Directions
Restate the listing below word for word, and leave its pictures behind.

Data for this exercise
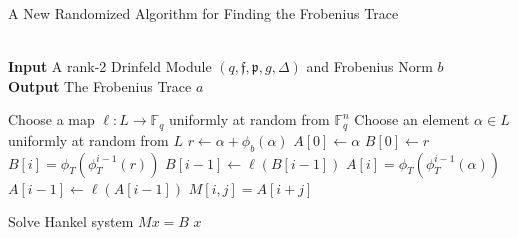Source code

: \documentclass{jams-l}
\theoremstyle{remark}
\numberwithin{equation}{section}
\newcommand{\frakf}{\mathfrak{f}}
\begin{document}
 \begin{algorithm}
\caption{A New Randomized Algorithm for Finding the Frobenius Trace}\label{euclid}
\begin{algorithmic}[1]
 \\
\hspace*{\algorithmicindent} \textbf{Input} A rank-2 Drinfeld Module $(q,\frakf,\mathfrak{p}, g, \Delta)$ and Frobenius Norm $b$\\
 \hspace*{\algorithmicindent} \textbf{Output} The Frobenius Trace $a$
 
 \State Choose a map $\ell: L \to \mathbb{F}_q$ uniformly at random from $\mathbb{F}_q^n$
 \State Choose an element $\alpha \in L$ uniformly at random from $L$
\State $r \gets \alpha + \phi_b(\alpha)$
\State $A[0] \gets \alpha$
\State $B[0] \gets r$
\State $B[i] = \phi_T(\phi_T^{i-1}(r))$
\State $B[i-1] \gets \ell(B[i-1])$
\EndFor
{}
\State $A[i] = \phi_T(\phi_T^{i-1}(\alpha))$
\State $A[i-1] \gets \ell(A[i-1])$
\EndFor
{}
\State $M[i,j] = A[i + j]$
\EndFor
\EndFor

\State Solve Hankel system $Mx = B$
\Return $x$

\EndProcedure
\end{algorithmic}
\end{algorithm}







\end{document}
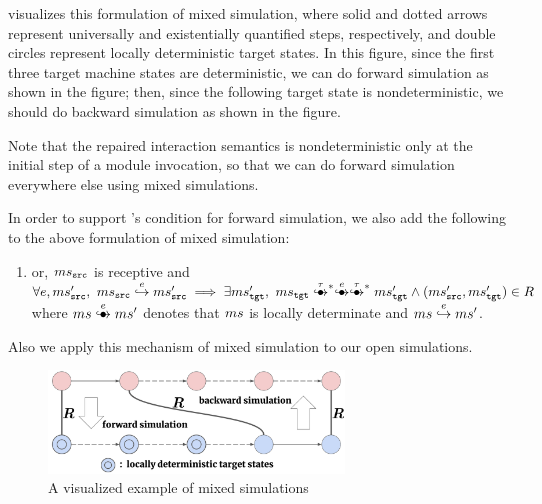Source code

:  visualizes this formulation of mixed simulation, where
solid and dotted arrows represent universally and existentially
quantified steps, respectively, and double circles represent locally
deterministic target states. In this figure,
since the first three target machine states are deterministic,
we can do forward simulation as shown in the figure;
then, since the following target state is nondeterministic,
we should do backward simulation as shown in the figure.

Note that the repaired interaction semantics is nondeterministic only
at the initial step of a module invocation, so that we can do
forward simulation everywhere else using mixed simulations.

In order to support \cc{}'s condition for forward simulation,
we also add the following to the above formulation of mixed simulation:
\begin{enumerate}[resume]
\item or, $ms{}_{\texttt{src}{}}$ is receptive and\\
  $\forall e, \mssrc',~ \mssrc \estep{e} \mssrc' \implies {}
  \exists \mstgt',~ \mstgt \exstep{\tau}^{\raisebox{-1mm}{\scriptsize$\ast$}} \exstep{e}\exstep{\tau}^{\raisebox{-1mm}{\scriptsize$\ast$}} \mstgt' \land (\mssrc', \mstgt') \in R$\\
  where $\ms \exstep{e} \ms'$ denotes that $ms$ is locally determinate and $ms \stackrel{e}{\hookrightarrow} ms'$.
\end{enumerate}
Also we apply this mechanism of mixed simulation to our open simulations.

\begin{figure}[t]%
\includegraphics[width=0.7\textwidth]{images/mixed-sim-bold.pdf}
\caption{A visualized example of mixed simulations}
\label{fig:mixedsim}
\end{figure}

The answer
Source code

: \documentclass{jams-l}
\theoremstyle{remark}
\numberwithin{equation}{section}
\newcommand{\frakf}{\mathfrak{f}}
\begin{document}
 \begin{algorithm}
\caption{A New Randomized Algorithm for Finding the Frobenius Trace}\label{euclid}
\begin{algorithmic}[1]
 \\
\hspace*{\algorithmicindent} \textbf{Input} A rank-2 Drinfeld Module $(q,\frakf,\mathfrak{p}, g, \Delta)$ and Frobenius Norm $b$\\
 \hspace*{\algorithmicindent} \textbf{Output} The Frobenius Trace $a$
 
 \State Choose a map $\ell: L \to \mathbb{F}_q$ uniformly at random from $\mathbb{F}_q^n$
 \State Choose an element $\alpha \in L$ uniformly at random from $L$
\State $r \gets \alpha + \phi_b(\alpha)$
\State $A[0] \gets \alpha$
\State $B[0] \gets r$
\State $B[i] = \phi_T(\phi_T^{i-1}(r))$
\State $B[i-1] \gets \ell(B[i-1])$
\EndFor
{}
\State $A[i] = \phi_T(\phi_T^{i-1}(\alpha))$
\State $A[i-1] \gets \ell(A[i-1])$
\EndFor
{}
\State $M[i,j] = A[i + j]$
\EndFor
\EndFor

\State Solve Hankel system $Mx = B$
\Return $x$

\EndProcedure
\end{algorithmic}
\end{algorithm}







\end{document}
Source code

:  visualizes this formulation of mixed simulation, where
solid and dotted arrows represent universally and existentially
quantified steps, respectively, and double circles represent locally
deterministic target states. In this figure,
since the first three target machine states are deterministic,
we can do forward simulation as shown in the figure;
then, since the following target state is nondeterministic,
we should do backward simulation as shown in the figure.

Note that the repaired interaction semantics is nondeterministic only
at the initial step of a module invocation, so that we can do
forward simulation everywhere else using mixed simulations.

In order to support \cc{}'s condition for forward simulation,
we also add the following to the above formulation of mixed simulation:
\begin{enumerate}[resume]
\item or, $ms{}_{\texttt{src}{}}$ is receptive and\\
  $\forall e, \mssrc',~ \mssrc \estep{e} \mssrc' \implies {}
  \exists \mstgt',~ \mstgt \exstep{\tau}^{\raisebox{-1mm}{\scriptsize$\ast$}} \exstep{e}\exstep{\tau}^{\raisebox{-1mm}{\scriptsize$\ast$}} \mstgt' \land (\mssrc', \mstgt') \in R$\\
  where $\ms \exstep{e} \ms'$ denotes that $ms$ is locally determinate and $ms \stackrel{e}{\hookrightarrow} ms'$.
\end{enumerate}
Also we apply this mechanism of mixed simulation to our open simulations.

\begin{figure}[t]%
\includegraphics[width=0.7\textwidth]{images/mixed-sim-bold.pdf}
\caption{A visualized example of mixed simulations}
\label{fig:mixedsim}
\end{figure}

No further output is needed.